(Stored data)
[Start of section]
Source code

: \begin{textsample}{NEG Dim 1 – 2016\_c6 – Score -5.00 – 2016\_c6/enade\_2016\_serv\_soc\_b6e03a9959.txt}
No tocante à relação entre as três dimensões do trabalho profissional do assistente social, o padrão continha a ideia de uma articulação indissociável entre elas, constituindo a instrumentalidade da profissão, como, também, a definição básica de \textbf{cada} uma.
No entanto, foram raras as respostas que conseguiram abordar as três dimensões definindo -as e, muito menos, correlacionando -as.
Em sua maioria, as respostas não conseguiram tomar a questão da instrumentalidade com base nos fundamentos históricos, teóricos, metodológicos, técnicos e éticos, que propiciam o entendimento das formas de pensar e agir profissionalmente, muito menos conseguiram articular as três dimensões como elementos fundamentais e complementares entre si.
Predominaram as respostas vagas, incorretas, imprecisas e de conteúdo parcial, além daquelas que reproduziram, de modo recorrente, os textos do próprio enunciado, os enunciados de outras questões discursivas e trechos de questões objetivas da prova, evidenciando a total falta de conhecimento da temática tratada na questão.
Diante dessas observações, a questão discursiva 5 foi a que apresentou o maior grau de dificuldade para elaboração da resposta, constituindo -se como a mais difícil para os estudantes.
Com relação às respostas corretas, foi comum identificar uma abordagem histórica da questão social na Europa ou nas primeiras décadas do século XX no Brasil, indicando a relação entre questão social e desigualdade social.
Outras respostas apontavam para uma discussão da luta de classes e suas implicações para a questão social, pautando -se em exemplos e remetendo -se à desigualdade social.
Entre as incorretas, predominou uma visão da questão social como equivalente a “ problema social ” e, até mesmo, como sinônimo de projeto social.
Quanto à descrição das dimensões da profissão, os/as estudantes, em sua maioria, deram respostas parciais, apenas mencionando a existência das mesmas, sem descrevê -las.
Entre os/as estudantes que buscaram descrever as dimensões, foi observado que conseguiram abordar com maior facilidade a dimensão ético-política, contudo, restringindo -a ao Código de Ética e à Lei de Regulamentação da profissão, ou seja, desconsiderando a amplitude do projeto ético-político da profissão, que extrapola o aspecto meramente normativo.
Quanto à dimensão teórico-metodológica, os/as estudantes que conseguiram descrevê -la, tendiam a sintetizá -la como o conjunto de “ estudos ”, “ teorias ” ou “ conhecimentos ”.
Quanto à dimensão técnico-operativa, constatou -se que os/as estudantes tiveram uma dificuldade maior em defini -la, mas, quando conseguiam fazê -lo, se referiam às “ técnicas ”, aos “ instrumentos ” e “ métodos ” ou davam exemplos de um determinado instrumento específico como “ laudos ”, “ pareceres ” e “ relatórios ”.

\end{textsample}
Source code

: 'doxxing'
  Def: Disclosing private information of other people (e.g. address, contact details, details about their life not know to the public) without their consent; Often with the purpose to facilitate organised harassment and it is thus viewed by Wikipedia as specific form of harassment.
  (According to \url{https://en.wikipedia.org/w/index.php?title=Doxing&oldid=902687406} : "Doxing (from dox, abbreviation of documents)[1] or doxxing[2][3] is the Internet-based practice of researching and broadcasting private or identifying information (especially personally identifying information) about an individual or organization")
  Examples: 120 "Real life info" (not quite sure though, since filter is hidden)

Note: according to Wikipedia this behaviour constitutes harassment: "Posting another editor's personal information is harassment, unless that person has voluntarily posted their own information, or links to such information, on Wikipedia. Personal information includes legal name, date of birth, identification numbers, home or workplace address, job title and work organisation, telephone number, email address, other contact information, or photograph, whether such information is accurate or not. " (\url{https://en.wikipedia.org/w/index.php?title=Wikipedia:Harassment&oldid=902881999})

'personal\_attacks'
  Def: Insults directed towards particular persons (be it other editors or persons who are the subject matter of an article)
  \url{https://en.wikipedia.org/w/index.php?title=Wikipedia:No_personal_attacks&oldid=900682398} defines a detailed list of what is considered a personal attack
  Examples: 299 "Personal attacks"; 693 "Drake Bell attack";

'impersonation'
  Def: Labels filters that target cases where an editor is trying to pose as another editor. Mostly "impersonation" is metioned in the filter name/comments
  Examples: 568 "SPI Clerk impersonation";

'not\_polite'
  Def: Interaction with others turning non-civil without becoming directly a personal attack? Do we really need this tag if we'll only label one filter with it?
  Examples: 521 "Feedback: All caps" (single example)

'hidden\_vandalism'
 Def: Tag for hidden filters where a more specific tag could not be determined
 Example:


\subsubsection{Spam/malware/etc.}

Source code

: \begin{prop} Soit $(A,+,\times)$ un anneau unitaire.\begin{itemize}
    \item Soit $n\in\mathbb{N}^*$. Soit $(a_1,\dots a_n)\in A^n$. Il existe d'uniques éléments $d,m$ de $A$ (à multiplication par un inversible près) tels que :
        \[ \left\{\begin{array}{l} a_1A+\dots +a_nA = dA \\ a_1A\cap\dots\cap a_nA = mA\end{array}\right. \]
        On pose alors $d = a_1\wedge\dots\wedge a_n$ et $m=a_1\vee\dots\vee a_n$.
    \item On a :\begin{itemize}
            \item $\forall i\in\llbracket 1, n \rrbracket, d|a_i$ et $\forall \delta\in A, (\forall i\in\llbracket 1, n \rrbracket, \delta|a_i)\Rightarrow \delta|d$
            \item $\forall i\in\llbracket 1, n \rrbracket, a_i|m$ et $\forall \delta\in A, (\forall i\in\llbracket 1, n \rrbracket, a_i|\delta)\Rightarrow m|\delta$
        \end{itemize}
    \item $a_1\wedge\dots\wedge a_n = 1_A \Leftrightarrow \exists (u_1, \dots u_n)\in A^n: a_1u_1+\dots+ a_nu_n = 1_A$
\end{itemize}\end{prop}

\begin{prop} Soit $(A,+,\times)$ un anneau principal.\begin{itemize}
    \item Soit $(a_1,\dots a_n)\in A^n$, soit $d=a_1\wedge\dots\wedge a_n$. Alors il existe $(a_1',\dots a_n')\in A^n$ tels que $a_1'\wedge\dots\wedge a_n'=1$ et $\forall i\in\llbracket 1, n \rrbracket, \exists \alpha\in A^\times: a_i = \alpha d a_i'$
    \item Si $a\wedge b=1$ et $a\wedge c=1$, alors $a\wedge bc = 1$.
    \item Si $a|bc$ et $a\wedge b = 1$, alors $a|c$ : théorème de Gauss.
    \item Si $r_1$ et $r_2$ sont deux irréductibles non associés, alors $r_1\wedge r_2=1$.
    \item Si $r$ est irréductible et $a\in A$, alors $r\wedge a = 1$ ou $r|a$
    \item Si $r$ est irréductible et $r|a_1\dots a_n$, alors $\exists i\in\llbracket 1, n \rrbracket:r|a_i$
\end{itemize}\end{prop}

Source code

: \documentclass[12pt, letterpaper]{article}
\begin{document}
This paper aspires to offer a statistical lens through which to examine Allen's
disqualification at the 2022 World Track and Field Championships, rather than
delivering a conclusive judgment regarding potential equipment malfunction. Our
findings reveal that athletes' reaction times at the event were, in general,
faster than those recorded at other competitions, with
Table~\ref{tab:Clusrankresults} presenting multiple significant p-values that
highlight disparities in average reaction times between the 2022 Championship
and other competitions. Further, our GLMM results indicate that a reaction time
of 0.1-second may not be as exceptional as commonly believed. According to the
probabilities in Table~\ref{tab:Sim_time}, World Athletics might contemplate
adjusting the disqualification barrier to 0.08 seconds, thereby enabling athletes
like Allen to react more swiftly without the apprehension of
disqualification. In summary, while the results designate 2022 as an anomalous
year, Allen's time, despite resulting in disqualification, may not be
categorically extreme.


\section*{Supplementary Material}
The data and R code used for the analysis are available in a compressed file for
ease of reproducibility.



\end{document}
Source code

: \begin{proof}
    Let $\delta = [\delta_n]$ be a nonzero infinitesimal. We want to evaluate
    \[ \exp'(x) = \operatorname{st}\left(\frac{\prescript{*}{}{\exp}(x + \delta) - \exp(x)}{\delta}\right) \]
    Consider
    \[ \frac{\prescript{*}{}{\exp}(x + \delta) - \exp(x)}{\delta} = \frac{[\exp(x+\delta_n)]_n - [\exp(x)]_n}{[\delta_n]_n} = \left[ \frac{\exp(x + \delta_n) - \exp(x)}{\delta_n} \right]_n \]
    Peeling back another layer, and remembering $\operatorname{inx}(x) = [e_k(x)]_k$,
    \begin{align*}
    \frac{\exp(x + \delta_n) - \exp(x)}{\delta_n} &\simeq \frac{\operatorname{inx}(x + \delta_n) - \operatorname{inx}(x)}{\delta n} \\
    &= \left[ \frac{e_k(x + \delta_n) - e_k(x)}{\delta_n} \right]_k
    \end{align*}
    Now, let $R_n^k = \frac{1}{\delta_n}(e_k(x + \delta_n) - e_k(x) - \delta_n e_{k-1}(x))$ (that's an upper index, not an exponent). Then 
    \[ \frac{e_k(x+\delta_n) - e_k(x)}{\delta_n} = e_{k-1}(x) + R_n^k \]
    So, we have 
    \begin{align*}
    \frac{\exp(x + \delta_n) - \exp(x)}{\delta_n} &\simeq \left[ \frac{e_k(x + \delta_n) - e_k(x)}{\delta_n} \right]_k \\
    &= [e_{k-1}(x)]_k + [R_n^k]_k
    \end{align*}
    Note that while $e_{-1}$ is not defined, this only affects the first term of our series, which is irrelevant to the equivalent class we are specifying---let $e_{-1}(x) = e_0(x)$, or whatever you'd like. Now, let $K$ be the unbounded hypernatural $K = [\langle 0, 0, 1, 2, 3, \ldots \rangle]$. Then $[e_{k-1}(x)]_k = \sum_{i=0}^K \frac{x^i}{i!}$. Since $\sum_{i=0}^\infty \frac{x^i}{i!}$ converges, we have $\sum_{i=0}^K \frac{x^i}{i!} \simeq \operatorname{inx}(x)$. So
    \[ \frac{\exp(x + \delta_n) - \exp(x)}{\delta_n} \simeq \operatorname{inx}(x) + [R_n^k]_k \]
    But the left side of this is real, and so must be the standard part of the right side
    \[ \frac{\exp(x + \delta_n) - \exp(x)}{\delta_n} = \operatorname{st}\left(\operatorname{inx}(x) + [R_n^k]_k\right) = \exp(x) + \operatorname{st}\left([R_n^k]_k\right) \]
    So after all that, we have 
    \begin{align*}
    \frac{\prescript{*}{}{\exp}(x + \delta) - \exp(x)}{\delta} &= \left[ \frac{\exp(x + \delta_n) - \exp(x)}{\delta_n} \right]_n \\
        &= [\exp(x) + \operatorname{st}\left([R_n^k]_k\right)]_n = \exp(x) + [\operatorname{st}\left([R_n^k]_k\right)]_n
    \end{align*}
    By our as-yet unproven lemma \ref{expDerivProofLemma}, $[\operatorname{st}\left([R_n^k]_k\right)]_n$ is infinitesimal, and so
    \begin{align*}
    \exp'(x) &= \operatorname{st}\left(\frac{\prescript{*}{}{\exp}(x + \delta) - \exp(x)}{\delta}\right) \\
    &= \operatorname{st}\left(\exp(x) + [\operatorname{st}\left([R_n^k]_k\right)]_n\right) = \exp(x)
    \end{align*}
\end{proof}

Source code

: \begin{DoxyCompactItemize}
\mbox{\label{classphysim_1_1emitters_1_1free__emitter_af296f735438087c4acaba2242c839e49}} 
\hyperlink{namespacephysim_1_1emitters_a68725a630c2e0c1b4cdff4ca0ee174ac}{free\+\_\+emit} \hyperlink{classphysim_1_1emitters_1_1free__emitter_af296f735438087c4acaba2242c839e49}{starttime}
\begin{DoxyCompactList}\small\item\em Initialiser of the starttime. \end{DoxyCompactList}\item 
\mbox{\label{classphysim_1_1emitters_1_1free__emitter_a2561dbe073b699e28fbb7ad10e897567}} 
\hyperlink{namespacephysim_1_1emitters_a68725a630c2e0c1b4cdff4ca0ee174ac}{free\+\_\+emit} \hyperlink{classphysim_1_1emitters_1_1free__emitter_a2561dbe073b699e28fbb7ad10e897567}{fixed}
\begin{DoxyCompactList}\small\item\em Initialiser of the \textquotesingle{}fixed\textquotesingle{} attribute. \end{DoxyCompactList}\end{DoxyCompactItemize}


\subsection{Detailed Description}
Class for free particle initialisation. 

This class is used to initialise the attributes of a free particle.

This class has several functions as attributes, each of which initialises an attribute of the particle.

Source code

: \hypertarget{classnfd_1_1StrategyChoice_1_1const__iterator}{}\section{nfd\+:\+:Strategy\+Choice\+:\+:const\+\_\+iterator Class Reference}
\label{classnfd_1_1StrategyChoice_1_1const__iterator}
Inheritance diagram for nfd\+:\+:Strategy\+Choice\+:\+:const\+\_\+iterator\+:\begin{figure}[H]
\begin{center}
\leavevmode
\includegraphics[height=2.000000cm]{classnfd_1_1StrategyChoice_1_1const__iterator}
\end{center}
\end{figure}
[End of section]
* [ACTION ITEM] Start at the first line of the entries and stop at the line with "Em sua maioria, as". Retype each of those lines exactly, both ends included.

* [RESULT]
Source code

: \begin{textsample}{NEG Dim 1 – 2016\_c6 – Score -5.00 – 2016\_c6/enade\_2016\_serv\_soc\_b6e03a9959.txt}
No tocante à relação entre as três dimensões do trabalho profissional do assistente social, o padrão continha a ideia de uma articulação indissociável entre elas, constituindo a instrumentalidade da profissão, como, também, a definição básica de \textbf{cada} uma.
No entanto, foram raras as respostas que conseguiram abordar as três dimensões definindo -as e, muito menos, correlacionando -as.
Em sua maioria, as respostas não conseguiram tomar a questão da instrumentalidade com base nos fundamentos históricos, teóricos, metodológicos, técnicos e éticos, que propiciam o entendimento das formas de pensar e agir profissionalmente, muito menos conseguiram articular as três dimensões como elementos fundamentais e complementares entre si.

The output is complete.